Or, ici, vous faites la part belle à la culture et à l’ambition pour Namur. Fort bien, encore faut-il d’une part que les besoins primaires soient d’abord rencontrés (un toit, un emploi, disiez-vous), et qu’en matière culturelle que les promesses se réalisent, ce qui n’est pas encore le cas de ce qui a été projeté voilà six ans !
Pire, en termes de délais, cette absence d’engagement sur les priorités s’accompagne d’un aveu étonnant : dans le budget pour les projets structurants, vous indiquez que le million d’euros que vous y réservez chaque année ne sera pas nécessaire en 2013 parce que, je vous cite, « les dossiers ne sont pas mûrs administrativement. » Mais qu’avez-vous fait pendant six ans ?? OU même neuf mois ?
Doit-on s’attendre à de pareils délais pour tout ? Le citoyen veut des résultats rapides, pas un futur radieux pour le XXIIème siècle !

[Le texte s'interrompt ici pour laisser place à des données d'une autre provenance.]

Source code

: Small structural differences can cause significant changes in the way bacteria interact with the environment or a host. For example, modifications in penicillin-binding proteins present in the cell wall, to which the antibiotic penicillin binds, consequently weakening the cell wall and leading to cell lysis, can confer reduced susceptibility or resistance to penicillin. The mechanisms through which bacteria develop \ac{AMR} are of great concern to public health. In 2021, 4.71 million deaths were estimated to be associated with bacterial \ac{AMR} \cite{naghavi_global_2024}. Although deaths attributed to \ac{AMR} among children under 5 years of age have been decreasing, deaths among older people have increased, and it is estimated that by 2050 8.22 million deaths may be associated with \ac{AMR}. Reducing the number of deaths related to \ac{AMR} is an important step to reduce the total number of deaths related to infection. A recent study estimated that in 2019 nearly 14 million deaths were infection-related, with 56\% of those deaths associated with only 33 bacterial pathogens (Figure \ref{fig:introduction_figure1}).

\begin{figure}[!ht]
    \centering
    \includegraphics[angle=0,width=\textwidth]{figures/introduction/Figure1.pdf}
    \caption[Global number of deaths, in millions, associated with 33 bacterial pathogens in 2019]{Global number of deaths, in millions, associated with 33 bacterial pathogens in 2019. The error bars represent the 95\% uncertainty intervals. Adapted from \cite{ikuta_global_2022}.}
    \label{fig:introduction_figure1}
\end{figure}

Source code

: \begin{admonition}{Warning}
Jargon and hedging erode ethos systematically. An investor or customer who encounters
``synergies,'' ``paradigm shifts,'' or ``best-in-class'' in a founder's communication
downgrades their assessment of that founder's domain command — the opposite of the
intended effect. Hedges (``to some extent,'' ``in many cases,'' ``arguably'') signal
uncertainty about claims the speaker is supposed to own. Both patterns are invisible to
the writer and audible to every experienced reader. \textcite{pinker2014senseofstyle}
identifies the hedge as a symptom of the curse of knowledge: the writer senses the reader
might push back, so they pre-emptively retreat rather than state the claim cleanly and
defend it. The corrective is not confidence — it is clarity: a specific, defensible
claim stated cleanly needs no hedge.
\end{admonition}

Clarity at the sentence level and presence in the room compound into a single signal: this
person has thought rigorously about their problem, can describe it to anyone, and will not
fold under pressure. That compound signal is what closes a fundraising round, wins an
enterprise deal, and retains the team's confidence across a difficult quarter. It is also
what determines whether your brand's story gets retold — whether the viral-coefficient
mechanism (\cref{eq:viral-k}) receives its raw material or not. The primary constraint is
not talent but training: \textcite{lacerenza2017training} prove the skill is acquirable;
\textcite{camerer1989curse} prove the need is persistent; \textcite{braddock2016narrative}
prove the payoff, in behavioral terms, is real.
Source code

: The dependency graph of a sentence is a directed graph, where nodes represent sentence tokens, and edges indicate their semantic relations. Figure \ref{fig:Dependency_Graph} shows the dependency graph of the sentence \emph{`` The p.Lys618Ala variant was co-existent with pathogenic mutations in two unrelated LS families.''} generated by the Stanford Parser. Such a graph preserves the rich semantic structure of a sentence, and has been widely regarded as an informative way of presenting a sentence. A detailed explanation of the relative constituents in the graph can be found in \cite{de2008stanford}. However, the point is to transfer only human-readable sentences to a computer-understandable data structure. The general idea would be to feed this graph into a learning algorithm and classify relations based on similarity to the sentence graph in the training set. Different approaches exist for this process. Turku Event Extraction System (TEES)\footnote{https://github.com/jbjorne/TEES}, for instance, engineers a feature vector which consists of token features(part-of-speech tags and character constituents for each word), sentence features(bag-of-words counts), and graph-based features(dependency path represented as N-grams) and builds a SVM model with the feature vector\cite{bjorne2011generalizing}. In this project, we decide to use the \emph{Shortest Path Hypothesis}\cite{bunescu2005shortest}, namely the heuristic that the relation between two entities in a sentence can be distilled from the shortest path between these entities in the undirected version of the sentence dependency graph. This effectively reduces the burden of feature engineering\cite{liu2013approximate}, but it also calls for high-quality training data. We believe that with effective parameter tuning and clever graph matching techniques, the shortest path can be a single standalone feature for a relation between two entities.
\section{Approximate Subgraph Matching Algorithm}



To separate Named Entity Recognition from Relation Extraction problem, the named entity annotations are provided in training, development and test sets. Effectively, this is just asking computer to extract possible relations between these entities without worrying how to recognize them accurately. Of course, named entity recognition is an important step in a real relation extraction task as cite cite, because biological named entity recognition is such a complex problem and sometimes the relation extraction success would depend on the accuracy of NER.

Du côté des acquis actuels de Namur, vous l’avez vu dans le dossier du marché, tout ne fonctionne pas si mal à Namur, Mesdames et Messieurs de la majorité. Permettez-moi par exemple de m’étonner, alors que vous abordez la politique de marque, ne pas voir cités une seule fois dans la DPC- je n’ose imaginer que ce serait pour d’obscures raisons politiciennes – des fleurons namurois comme le FIIF, Namur en mai, Media 10-10 ou le festival Namur-Nature ? Nous pensons au contraire qu’il faut nous appuyer sur nos points forts, consolider les réussites et capitaliser sur les acquis avant de vouloir écrire de nouvelles pages !
Car j’en viens au plus important pour nous, c’est-à-dire nos priorités, que j’ai la faiblesse de penser en accord avec celle des citoyens namurois, d’abord parce que l’enquête effectuée par le PS en 2011, les a révélées très clairement, mais aussi parce que là encore elles rejoignent celles énoncées par d’autres, qu’il s’agisse de Benjamin Moriamé dans son panorama de l’état social de la Ville de Namur, des syndicats, ou encore de l’UCM.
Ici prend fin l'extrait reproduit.